It’s probably not a coincidence that, two months after China’s Twitter-like microblogging service Sina Weibo was overwhelmed with outrage over China’s “re-education through labor” camps, a committee on judicial reform has signaled that the government may be ready to overhaul these notorious prisons.
China’s system of re-education through labor coalesced under Mao Zedong in the 1950s and was directly inspired by Soviet gulags. Currently, approximately 500,000 people are sent to these camps every year, estimates Lili Yang, a researcher at the nonprofit Laogai research foundation, which publicizes the plight of those who have been swept up by China’s forced labor camps. Getting yourself sent to one of these prisons, where you’ll find a new definition of pain and suffering as you are slowly worn down by hard factory or farm labor, is surprisingly easy. Commit a petty crime, such as theft or political protest, and police can send you directly to one, without your ever going before a judge.
In August, Tang Hui, a mother of an 11-year-old girl who was raped and forced into prostitution by seven men was so upset that all seven did not receive the death penalty that she staged a series of protests. This annoyed the local government, so they sentenced Tang to 18 months in a re-education camp. When the story went viral on Sina Weibo, so furious was the popular outrage that even the People’s Daily, the mouthpiece of China’s ruling communist party, posted to Weibo (Chinese) in Tang’s support.
Responding to popular sentiment or manipulating it?
Like all media in China, Weibo—which is the generic Chinese term for microblogs, but is typically shorthand for Sina’s site, the biggest—isn’t immune to censorship. There is a long list of terms that are blocked on the site, including for example any mention of Tiananmen Square. The Laogai foundation argues that the reason Weibo hasn’t been shut down by the Chinese government is that it’s useful to Beijing as a tool to distract the masses and expose the excesses of corrupt regional bureaucrats, over whom the central government has historically had weak control.
The Tang Hui case showed how Weibo could, paradoxically, consolidate the power of the central government, since it involved the actions of local officials. By determining what can and cannot be said on Weibo, the communist party can selectively protect or punish whichever regional governments it wants to bolster or keep in check.
That said, Laogai also argues that Weibo has become something of a first for the central government: a channel through which to gather, and perhaps even act on, public sentiment:
Second, Weibo is an important information gathering channel for the Party. As China’s political system does not allow for the citizenry to speak their minds and local bureaucrats always try to deceive their superiors, China’s top leaders can only understand the mentality of their people through the spontaneous expressions of misgivings, aspirations, needs, and passions found online.

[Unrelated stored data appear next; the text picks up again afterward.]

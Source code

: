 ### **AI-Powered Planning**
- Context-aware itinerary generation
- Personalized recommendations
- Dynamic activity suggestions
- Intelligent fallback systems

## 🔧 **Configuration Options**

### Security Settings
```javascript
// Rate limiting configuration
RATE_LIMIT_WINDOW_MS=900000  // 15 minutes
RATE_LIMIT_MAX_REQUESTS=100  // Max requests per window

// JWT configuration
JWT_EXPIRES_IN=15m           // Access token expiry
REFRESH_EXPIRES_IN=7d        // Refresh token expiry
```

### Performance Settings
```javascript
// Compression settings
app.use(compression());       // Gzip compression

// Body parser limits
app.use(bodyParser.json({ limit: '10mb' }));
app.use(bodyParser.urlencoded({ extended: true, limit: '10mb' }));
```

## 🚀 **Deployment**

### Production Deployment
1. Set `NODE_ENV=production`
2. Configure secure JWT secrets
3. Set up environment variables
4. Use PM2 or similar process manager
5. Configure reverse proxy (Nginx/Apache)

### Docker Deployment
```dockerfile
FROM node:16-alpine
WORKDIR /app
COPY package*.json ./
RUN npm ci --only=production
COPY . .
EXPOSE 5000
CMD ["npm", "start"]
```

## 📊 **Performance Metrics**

In the absence of an effective system to collect and respond to popular opinion and demands, Weibo stands out as an alternative.
So did popular protest over re-education camps lead to the government’s concession that they should be reformed? (One online poll on Weibo revealed that 97% of respondents favored “immediate abolition” of the non-judicial system of labor camps.) Perhaps the most accurate answer to that question is that if the central government weren’t leaning in that direction already, it’s unlikely that discussion of such a possibility would have even been allowed on Sina Weibo in the first place. Reform of the labor camp system has been discussed by legal experts in China for years, and in 2007 such reform was proposed in the annual legislative plan released by the communist party.
Yang, the researcher at Laogai, isn’t optimistic that the labor camp system will be substantially reformed any time soon. Via email, she said that “As to the abolishing of laojiao system, we are not very optimistic about it.” She estimates that there have been around 10 episodes of public appeal for reform of the system in the past 30 years. “Laojiao gives the regime, including the officials at lower level of the social hierarchy, power beyond judicial system, so it’s hard for them give up what they have enjoyed for over a century.”